La DIAGNOSI si basa su:
- Rx esofageo: evidenzia un notevole aumento del diametro esofageo, con parte terminale che assume un aspetto a “coda di topo” ridotto ad un filo. Nelle forme gravi l’esofago presenta delle dimensioni notevoli per cui si parla di “megaesofago cardiospastico” dovuta al restringimento a valle con difficoltà del passaggio del cibo nello stomaco, con ipertensione endoluminale, per cui l’esofago terminale assume un “aspetto a calzino” perché si ripiega su sé stesso e si appoggia sul diaframma.
In alcuni casi l’ipertensione endoluminale provoca la formazione del diverticolo epifrenico. - Endoscopia dopo aver lavato bene l’esofago svuotandolo dai residui di cibo, osservando la dilatazione del lume esofageo, l’entità dell’esofagite con eritema della mucosa, oppure ulcerazioni ed emorragia.

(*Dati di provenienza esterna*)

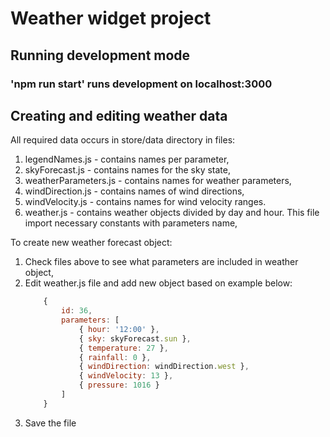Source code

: # Weather widget project

## Running development mode
### 'npm run start' runs development on localhost:3000

## Creating and editing weather data
All required data occurs in store/data directory in files:
1. legendNames.js - contains names per parameter,
2. skyForecast.js - contains names for the sky state,
3. weatherParameters.js - contains names for weather parameters,
4. windDirection.js - contains names of wind directions,
5. windVelocity.js - contains names for wind velocity ranges.
6. weather.js - contains weather objects divided by day and hour. This file import necessary constants with parameters name,

To create new weather forecast object:

1. Check files above to see what parameters are included in weather object,
2. Edit weather.js file and add new object based on example below:
    ```javascript
        { 
            id: 36, 
            parameters: [
                { hour: '12:00' },
                { sky: skyForecast.sun },
                { temperature: 27 },
                { rainfall: 0 },
                { windDirection: windDirection.west },
                { windVelocity: 13 },
                { pressure: 1016 }
            ]
        }
    ```
3. Save the file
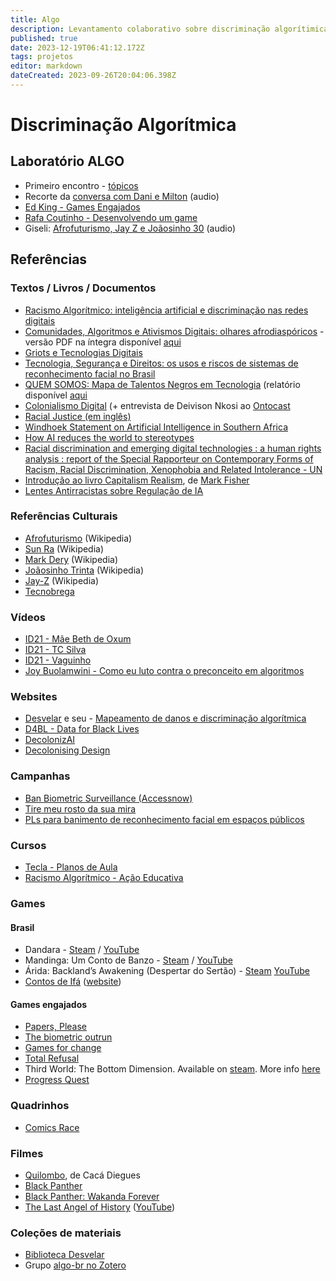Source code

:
 ```yaml
---
title: Algo
description: Levantamento colaborativo sobre discriminação algorítimica
published: true
date: 2023-12-19T06:41:12.172Z
tags: projetos
editor: markdown
dateCreated: 2023-09-26T20:04:06.398Z
---
```


# Discriminação Algorítmica

## Laboratório ALGO

- Primeiro encontro - [tópicos](https://docutopia.sustrato.red/s/ITmyF3pkx#)
- Recorte da [conversa com Dani e Milton](https://cloud.globalinnovationgathering.org/s/tHdPkb3cRfY772x) (audio)
- [Ed King - Games Engajados](https://youtu.be/-OG4I80y7Ow)
- [Rafa Coutinho - Desenvolvendo um game](https://youtu.be/-Sn3DK0BFZ0)
- Giseli: [Afrofuturismo, Jay Z e Joãosinho 30](https://cloud.globalinnovationgathering.org/s/q9yGJkAf77ExCCQ) (audio)


## Referências

### Textos / Livros / Documentos

- [Racismo Algorítmico: inteligência artificial e discriminação nas redes digitais](https://archive.org/details/tarcizio-silva-racismo-algoritmico)
- [Comunidades, Algoritmos e Ativismos Digitais: olhares afrodiaspóricos](https://literarua.commercesuite.com.br/livro/olhares-afrodiasporicos) - versão PDF na íntegra disponível [aqui](https://www.researchgate.net/publication/339954112_Comunidades_Algoritmos_e_Ativismos_Digitais_olhares_afrodiasporicos)
- [Griots e Tecnologias Digitais](https://desvelar.org/griots-e-tecnologias-digitais/)
- [Tecnologia, Segurança e Direitos: os usos e riscos de sistemas de reconhecimento facial no Brasil ](https://www.kas.de/documents/265553/0/Tecnologia%2C+Seguran%C3%A7a+e+Direitos+VF.pdf/8c70ec5a-1adf-69a8-39fb-f7afb1f76e91?version=1.0&t=1696517977110)
- [QUEM SOMOS: Mapa de Talentos Negros em Tecnologia](https://comunidade.afroya.tech/quemsomos) (relatório disponível [aqui](https://drive.google.com/drive/u/0/folders/1VXwgEByXtpjX4LIEkwgd9JDHOHoiAlNk)
- [Colonialismo Digital](https://deivisonnkosi.com.br/artigos/colonialismo-digital/colonialismo-digital/) (+ entrevista de Deivison Nkosi ao [Ontocast](https://player.fm/series/ontocast/especial-colonialismo-digital-pt-2)
- [Racial Justice (em inglês)](https://movementbuilding.mozillafoundation.org/category/ai-impacts-in-the-consumer-space-social-justice/#racial-justice)
- [Windhoek Statement on Artificial Intelligence in Southern Africa](https://unesdoc.unesco.org/ark:/48223/pf0000383197)
- [How AI reduces the world to stereotypes](https://restofworld.org/2023/ai-image-stereotypes/)
- [Racial discrimination and emerging digital technologies : a human rights analysis : report of the Special Rapporteur on Contemporary Forms of Racism, Racial Discrimination, Xenophobia and Related Intolerance - UN](https://digitallibrary.un.org/record/3879751)
- [Introdução ao livro Capitalism Realism](https://pt.wikipedia.org/wiki/Capitalist_Realism), de [Mark Fisher](https://pt.wikipedia.org/wiki/Mark_Fisher)
- [Lentes Antirracistas sobre Regulação de IA](https://desvelar.org/2023/12/12/lentes-antirracistas-sobre-regulacao-de-inteligencia-artificial/)

### Referências Culturais

- [Afrofuturismo](https://pt.wikipedia.org/wiki/Afrofuturismo) (Wikipedia)
- [Sun Ra](https://pt.wikipedia.org/wiki/Sun_Ra) (Wikipedia)
- [Mark Dery](https://en.wikipedia.org/wiki/Mark_Dery) (Wikipedia)
- [Joãosinho Trinta](https://pt.wikipedia.org/wiki/Jo%C3%A3osinho_Trinta) (Wikipedia)
- [Jay-Z](https://pt.wikipedia.org/wiki/Jay-Z) (Wikipedia)
- [Tecnobrega](https://pt.wikipedia.org/wiki/Tecnobrega)

### Vídeos

- [ID21 - Mãe Beth de Oxum](https://fonte.wiki/recursos/id21-mae-beth)
- [ID21 - TC Silva](https://fonte.wiki/recursos/id21-tc-silva)
- [ID21 - Vaguinho](https://fonte.wiki/recursos/id21-vaguinho)
- [Joy Buolamwini - Como eu luto contra o preconceito em algoritmos](https://www.ted.com/talks/joy_buolamwini_how_i_m_fighting_bias_in_algorithms?language=pt)

### Websites

- [Desvelar](https://desvelar.org/) e seu - [Mapeamento de danos e discriminação algorítmica](https://desvelar.org/casos-de-discriminacao-algoritmica/)
- [D4BL - Data for Black Lives](https://d4bl.org/)
- [DecolonizAI](https://www.decolonizai.com/)
- [Decolonising Design](http://www.decolonisingdesign.com/)


### Campanhas

- [Ban Biometric Surveillance (Accessnow)](https://www.accessnow.org/campaign/ban-biometric-surveillance/)
- [Tire meu rosto da sua mira](https://tiremeurostodasuamira.org.br/)
- [PLs para banimento de reconhecimento facial em espaços públicos](https://opanoptico.com.br/projetos-de-lei-em-todo-brasil-pedem-o-banimento-do-reconhecimento-facial-em-espacos-publicos/)

### Cursos

- [Tecla - Planos de Aula](https://tecla.org.br/planos-de-aula/)
- [Racismo Algorítmico - Ação Educativa](https://desvelar.org/curso-racismo-algoritmico/)

### Games

#### Brasil

- Dandara - [Steam](https://store.steampowered.com/app/612390/Dandara_Trials_of_Fear_Edition/) / [YouTube](https://www.youtube.com/watch?v=YoYHebQSZ7Q)
- Mandinga: Um Conto de Banzo - [Steam](https://store.steampowered.com/app/1475890/Mandinga__A_Tale_of_Banzo/?l=brazilian) / [YouTube](https://www.youtube.com/watch?v=B5xmmUhq1mg&t=114s)
- Árida: Backland’s Awakening (Despertar do Sertão) - [Steam](https://store.steampowered.com/app/907760/ARIDA_Backlands_Awakening/) [YouTube](https://www.youtube.com/watch?v=fjQ7Nm4omlI)
- [Contos de Ifá](/recursos/jogos-contos-de-ifa) ([website](http://contosdeifa.wordpress.com/))

#### Games engajados

- [Papers, Please](https://papersplea.se/)
- [The biometric outrun](https://www.greens-efa.eu/tools/game/index.html)
- [Games for change](https://www.gamesforchange.org/)
- [Total Refusal](https://totalrefusal.com/)
- Third World: The Bottom Dimension. Available on [steam](https://store.steampowered.com/app/2154250/Third_World_The_Bottom_Dimension/). More info [here](https://www.serpentinegalleries.org/whats-on/gabriel-massan-collaborators-third-world-the-bottom-dimension-exhibition/)
- [Progress Quest](http://progressquest.com/play/main.html#Fretzap)

### Quadrinhos

- [Comics Race](https://cargocollective.com/rafaelcoutinhoartbr/Comics-Race)

### Filmes

- [Quilombo](https://www.imdb.com/title/tt0091816/), de Cacá Diegues
- [Black Panther](https://www.imdb.com/title/tt1825683/)
- [Black Panther: Wakanda Forever](https://www.imdb.com/title/tt9114286/)
- [The Last Angel of History](https://www.imdb.com/title/tt0113604/?ref_=fn_al_tt_1) ([YouTube](https://www.youtube.com/watch?v=gcbSUwPjass))

### Coleções de materiais

 - [Biblioteca Desvelar](https://desvelar.org/biblioteca-justica-racial-tecnologias-digitais/)
 - Grupo [algo-br no Zotero](https://www.zotero.org/groups/5249368/algo-br)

Inoltre, si può osservare il restringimento del tratto inferiore dell’esofago.
- Manometria esofagea: per valutare le alterazioni dei movimenti dell’esofago acalasico e il notevole aumento della pressione endoluminale.
L’onda peristaltica primaria è assente mentre ci sono delle onde terziarie ripetitive insufficienti, lo sfintere esofageo inferiore non si rilascia e la pressione anziché scendere a zero, si riduce solo del 30%, impedendo il passaggio del cibo nello stomaco.
La TERAPIA è chirurgica con esofagocardiomiotomia extramucosa longitudinale secondo Heller per via toracica o laparotomica: si incide la tonaca muscolare del tratto inferiore dell’esofago per 4-5 cm e per 2-3 cm sulla parete gastrica. Bisogna stare attenti a non perforare la tonaca mucosa.
Si esegue una plastica antireflusso per evitare l’esofagite da reflusso e si controlla la situazione con una manometria esofagea intraoperatoria.
Fonte: Manuale dell’apparato digerente.